(Source data)
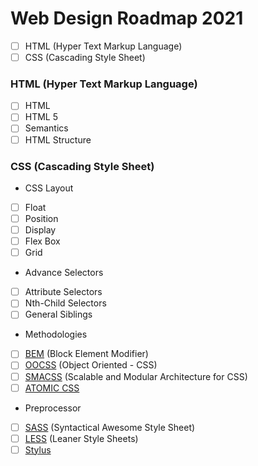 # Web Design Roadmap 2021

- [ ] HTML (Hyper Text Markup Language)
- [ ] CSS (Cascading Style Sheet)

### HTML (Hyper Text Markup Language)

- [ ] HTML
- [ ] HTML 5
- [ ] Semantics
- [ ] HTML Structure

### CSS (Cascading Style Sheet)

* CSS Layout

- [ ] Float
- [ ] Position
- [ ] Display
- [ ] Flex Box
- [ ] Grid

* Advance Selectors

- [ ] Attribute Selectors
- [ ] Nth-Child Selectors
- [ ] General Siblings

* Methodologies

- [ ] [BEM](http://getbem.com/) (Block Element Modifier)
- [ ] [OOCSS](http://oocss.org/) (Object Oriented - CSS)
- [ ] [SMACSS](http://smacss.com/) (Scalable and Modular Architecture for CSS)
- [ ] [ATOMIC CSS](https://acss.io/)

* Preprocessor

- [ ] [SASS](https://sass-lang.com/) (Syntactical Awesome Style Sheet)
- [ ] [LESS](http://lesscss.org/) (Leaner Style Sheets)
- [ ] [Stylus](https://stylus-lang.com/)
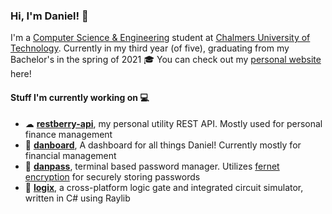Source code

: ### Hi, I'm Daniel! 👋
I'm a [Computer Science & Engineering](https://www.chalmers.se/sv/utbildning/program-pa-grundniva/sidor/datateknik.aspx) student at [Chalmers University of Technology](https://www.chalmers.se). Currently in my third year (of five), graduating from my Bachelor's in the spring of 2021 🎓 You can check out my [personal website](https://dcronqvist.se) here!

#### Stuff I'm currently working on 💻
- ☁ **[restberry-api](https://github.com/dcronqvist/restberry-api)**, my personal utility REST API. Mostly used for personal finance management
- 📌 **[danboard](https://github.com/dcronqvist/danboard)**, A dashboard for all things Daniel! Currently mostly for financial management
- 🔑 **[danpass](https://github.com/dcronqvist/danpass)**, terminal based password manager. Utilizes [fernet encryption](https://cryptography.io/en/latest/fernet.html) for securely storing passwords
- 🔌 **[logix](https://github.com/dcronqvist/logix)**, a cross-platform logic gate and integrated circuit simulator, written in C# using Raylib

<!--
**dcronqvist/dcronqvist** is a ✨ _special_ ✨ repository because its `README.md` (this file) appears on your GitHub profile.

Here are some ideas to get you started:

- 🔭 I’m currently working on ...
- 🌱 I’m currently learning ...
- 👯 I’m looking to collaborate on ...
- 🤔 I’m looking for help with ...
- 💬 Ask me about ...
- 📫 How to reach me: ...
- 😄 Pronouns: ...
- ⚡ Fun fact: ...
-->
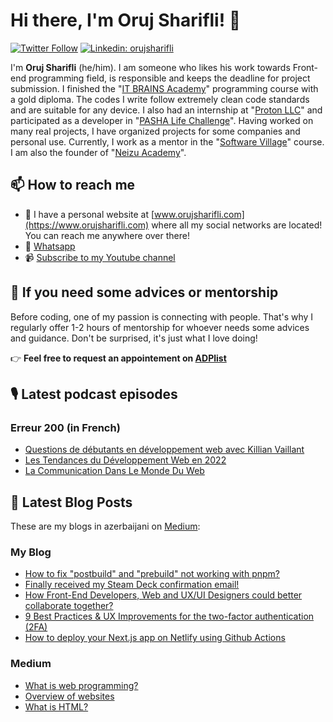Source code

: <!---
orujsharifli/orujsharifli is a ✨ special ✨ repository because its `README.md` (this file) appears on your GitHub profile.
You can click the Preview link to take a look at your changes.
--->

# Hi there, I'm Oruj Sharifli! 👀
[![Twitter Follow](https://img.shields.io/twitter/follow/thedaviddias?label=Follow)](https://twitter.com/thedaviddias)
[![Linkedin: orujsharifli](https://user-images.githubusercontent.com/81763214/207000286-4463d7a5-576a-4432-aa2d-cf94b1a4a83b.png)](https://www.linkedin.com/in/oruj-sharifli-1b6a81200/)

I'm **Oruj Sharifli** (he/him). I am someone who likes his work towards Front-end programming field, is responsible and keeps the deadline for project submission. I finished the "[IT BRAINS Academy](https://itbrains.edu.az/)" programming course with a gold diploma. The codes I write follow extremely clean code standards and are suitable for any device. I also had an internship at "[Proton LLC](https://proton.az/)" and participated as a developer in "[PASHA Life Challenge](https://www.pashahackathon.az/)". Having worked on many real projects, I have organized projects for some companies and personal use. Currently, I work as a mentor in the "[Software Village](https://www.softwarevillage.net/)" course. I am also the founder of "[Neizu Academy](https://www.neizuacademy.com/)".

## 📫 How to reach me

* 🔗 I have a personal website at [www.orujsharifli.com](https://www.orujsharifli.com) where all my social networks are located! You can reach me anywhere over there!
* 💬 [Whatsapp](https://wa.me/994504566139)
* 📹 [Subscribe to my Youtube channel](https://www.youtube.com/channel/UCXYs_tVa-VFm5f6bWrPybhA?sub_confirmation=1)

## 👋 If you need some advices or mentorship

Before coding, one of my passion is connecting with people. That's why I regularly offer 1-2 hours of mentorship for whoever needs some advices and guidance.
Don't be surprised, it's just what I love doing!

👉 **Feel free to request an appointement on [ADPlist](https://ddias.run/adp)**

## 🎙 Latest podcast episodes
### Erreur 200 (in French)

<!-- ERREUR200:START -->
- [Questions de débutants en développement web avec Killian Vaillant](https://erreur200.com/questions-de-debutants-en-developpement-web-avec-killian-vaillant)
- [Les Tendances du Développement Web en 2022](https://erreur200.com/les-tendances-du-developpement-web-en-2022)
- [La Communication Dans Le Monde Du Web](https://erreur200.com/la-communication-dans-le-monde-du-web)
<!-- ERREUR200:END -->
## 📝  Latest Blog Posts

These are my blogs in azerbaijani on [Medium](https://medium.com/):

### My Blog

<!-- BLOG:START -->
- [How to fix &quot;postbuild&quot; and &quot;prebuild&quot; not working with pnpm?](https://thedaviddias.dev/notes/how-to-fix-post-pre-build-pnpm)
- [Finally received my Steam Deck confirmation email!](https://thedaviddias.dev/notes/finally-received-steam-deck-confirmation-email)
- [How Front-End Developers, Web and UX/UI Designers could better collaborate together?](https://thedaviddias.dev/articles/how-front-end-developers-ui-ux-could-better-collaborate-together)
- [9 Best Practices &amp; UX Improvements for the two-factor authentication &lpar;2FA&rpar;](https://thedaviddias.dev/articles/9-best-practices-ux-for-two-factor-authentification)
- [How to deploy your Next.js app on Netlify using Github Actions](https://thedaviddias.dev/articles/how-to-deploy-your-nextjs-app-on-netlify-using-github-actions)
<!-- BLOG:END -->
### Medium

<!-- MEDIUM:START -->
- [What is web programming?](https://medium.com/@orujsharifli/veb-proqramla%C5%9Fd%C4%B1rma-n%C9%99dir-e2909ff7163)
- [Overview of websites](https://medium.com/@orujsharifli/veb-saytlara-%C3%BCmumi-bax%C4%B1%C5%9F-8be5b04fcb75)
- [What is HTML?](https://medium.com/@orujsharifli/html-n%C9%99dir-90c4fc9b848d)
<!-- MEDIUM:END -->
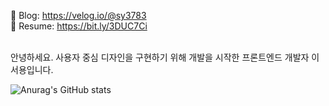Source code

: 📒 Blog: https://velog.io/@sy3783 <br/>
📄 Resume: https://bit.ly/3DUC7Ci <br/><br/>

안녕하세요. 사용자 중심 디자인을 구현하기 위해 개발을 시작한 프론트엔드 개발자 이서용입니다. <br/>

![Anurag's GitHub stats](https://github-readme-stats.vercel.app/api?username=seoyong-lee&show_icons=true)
(End Source data)
#### Exercise description
Print the listing word for word but skip its pictures.

#### Response below
 # Web Design Roadmap 2021

- [ ] HTML (Hyper Text Markup Language)
- [ ] CSS (Cascading Style Sheet)

### HTML (Hyper Text Markup Language)

- [ ] HTML
- [ ] HTML 5
- [ ] Semantics
- [ ] HTML Structure

### CSS (Cascading Style Sheet)

* CSS Layout

- [ ] Float
- [ ] Position
- [ ] Display
- [ ] Flex Box
- [ ] Grid

* Advance Selectors

- [ ] Attribute Selectors
- [ ] Nth-Child Selectors
- [ ] General Siblings

* Methodologies

- [ ] [BEM](http://getbem.com/) (Block Element Modifier)
- [ ] [OOCSS](http://oocss.org/) (Object Oriented - CSS)
- [ ] [SMACSS](http://smacss.com/) (Scalable and Modular Architecture for CSS)
- [ ] [ATOMIC CSS](https://acss.io/)

* Preprocessor

- [ ] [SASS](https://sass-lang.com/) (Syntactical Awesome Style Sheet)
- [ ] [LESS](http://lesscss.org/) (Leaner Style Sheets)
- [ ] [Stylus](https://stylus-lang.com/)
Source code

: ### Hi, I'm Daniel! 👋
I'm a [Computer Science & Engineering](https://www.chalmers.se/sv/utbildning/program-pa-grundniva/sidor/datateknik.aspx) student at [Chalmers University of Technology](https://www.chalmers.se). Currently in my third year (of five), graduating from my Bachelor's in the spring of 2021 🎓 You can check out my [personal website](https://dcronqvist.se) here!

#### Stuff I'm currently working on 💻
- ☁ **[restberry-api](https://github.com/dcronqvist/restberry-api)**, my personal utility REST API. Mostly used for personal finance management
- 📌 **[danboard](https://github.com/dcronqvist/danboard)**, A dashboard for all things Daniel! Currently mostly for financial management
- 🔑 **[danpass](https://github.com/dcronqvist/danpass)**, terminal based password manager. Utilizes [fernet encryption](https://cryptography.io/en/latest/fernet.html) for securely storing passwords
- 🔌 **[logix](https://github.com/dcronqvist/logix)**, a cross-platform logic gate and integrated circuit simulator, written in C# using Raylib

<!--
**dcronqvist/dcronqvist** is a ✨ _special_ ✨ repository because its `README.md` (this file) appears on your GitHub profile.

Here are some ideas to get you started:

- 🔭 I’m currently working on ...
- 🌱 I’m currently learning ...
- 👯 I’m looking to collaborate on ...
- 🤔 I’m looking for help with ...
- 💬 Ask me about ...
- 📫 How to reach me: ...
- 😄 Pronouns: ...
- ⚡ Fun fact: ...
-->
Source code

: <!---
orujsharifli/orujsharifli is a ✨ special ✨ repository because its `README.md` (this file) appears on your GitHub profile.
You can click the Preview link to take a look at your changes.
--->

# Hi there, I'm Oruj Sharifli! 👀
[![Twitter Follow](https://img.shields.io/twitter/follow/thedaviddias?label=Follow)](https://twitter.com/thedaviddias)
[![Linkedin: orujsharifli](https://user-images.githubusercontent.com/81763214/207000286-4463d7a5-576a-4432-aa2d-cf94b1a4a83b.png)](https://www.linkedin.com/in/oruj-sharifli-1b6a81200/)

I'm **Oruj Sharifli** (he/him). I am someone who likes his work towards Front-end programming field, is responsible and keeps the deadline for project submission. I finished the "[IT BRAINS Academy](https://itbrains.edu.az/)" programming course with a gold diploma. The codes I write follow extremely clean code standards and are suitable for any device. I also had an internship at "[Proton LLC](https://proton.az/)" and participated as a developer in "[PASHA Life Challenge](https://www.pashahackathon.az/)". Having worked on many real projects, I have organized projects for some companies and personal use. Currently, I work as a mentor in the "[Software Village](https://www.softwarevillage.net/)" course. I am also the founder of "[Neizu Academy](https://www.neizuacademy.com/)".

## 📫 How to reach me

* 🔗 I have a personal website at [www.orujsharifli.com](https://www.orujsharifli.com) where all my social networks are located! You can reach me anywhere over there!
* 💬 [Whatsapp](https://wa.me/994504566139)
* 📹 [Subscribe to my Youtube channel](https://www.youtube.com/channel/UCXYs_tVa-VFm5f6bWrPybhA?sub_confirmation=1)

## 👋 If you need some advices or mentorship

Before coding, one of my passion is connecting with people. That's why I regularly offer 1-2 hours of mentorship for whoever needs some advices and guidance.
Don't be surprised, it's just what I love doing!

👉 **Feel free to request an appointement on [ADPlist](https://ddias.run/adp)**

## 🎙 Latest podcast episodes
### Erreur 200 (in French)

<!-- ERREUR200:START -->
- [Questions de débutants en développement web avec Killian Vaillant](https://erreur200.com/questions-de-debutants-en-developpement-web-avec-killian-vaillant)
- [Les Tendances du Développement Web en 2022](https://erreur200.com/les-tendances-du-developpement-web-en-2022)
- [La Communication Dans Le Monde Du Web](https://erreur200.com/la-communication-dans-le-monde-du-web)
<!-- ERREUR200:END -->
## 📝  Latest Blog Posts

These are my blogs in azerbaijani on [Medium](https://medium.com/):

### My Blog

<!-- BLOG:START -->
- [How to fix &quot;postbuild&quot; and &quot;prebuild&quot; not working with pnpm?](https://thedaviddias.dev/notes/how-to-fix-post-pre-build-pnpm)
- [Finally received my Steam Deck confirmation email!](https://thedaviddias.dev/notes/finally-received-steam-deck-confirmation-email)
- [How Front-End Developers, Web and UX/UI Designers could better collaborate together?](https://thedaviddias.dev/articles/how-front-end-developers-ui-ux-could-better-collaborate-together)
- [9 Best Practices &amp; UX Improvements for the two-factor authentication &lpar;2FA&rpar;](https://thedaviddias.dev/articles/9-best-practices-ux-for-two-factor-authentification)
- [How to deploy your Next.js app on Netlify using Github Actions](https://thedaviddias.dev/articles/how-to-deploy-your-nextjs-app-on-netlify-using-github-actions)
<!-- BLOG:END -->
### Medium

<!-- MEDIUM:START -->
- [What is web programming?](https://medium.com/@orujsharifli/veb-proqramla%C5%9Fd%C4%B1rma-n%C9%99dir-e2909ff7163)
- [Overview of websites](https://medium.com/@orujsharifli/veb-saytlara-%C3%BCmumi-bax%C4%B1%C5%9F-8be5b04fcb75)
- [What is HTML?](https://medium.com/@orujsharifli/html-n%C9%99dir-90c4fc9b848d)
<!-- MEDIUM:END -->
Source code

: 📒 Blog: https://velog.io/@sy3783 <br/>
📄 Resume: https://bit.ly/3DUC7Ci <br/><br/>

안녕하세요. 사용자 중심 디자인을 구현하기 위해 개발을 시작한 프론트엔드 개발자 이서용입니다. <br/>

![Anurag's GitHub stats](https://github-readme-stats.vercel.app/api?username=seoyong-lee&show_icons=true)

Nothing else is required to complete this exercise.